** GIVEN ENTRIES **
☆ ☆ ☆ ☆

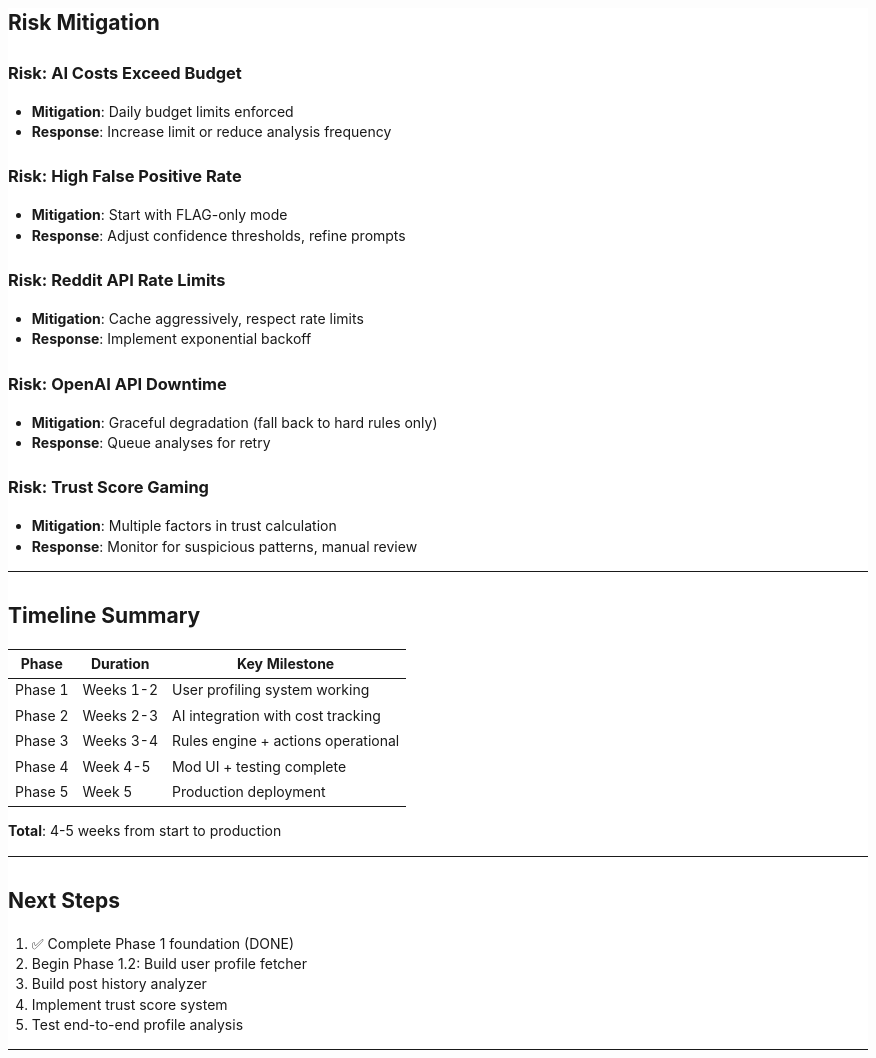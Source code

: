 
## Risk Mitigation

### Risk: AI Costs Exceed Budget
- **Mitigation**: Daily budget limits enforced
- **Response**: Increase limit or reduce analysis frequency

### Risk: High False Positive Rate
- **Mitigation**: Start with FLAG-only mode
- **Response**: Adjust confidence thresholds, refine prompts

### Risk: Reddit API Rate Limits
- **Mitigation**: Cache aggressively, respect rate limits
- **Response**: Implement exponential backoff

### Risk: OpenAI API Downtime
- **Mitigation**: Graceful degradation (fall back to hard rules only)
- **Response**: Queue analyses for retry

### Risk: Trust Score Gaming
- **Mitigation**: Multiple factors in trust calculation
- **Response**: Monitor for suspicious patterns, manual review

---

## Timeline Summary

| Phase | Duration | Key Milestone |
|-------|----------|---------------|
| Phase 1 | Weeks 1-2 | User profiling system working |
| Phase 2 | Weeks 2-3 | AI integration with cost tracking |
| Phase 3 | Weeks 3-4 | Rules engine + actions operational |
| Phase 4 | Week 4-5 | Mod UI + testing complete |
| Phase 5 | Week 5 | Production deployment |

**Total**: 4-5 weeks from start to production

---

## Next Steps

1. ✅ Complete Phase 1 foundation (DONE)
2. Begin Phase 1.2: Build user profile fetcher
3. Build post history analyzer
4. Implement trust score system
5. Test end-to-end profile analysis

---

☆ ☆ ☆ ☆

Pull out all lines from the entries above in which the word "analysis" appears.

** SOLUTION FOR THIS TASK **
- **Response**: Increase limit or reduce analysis frequency
5. Test end-to-end profile analysis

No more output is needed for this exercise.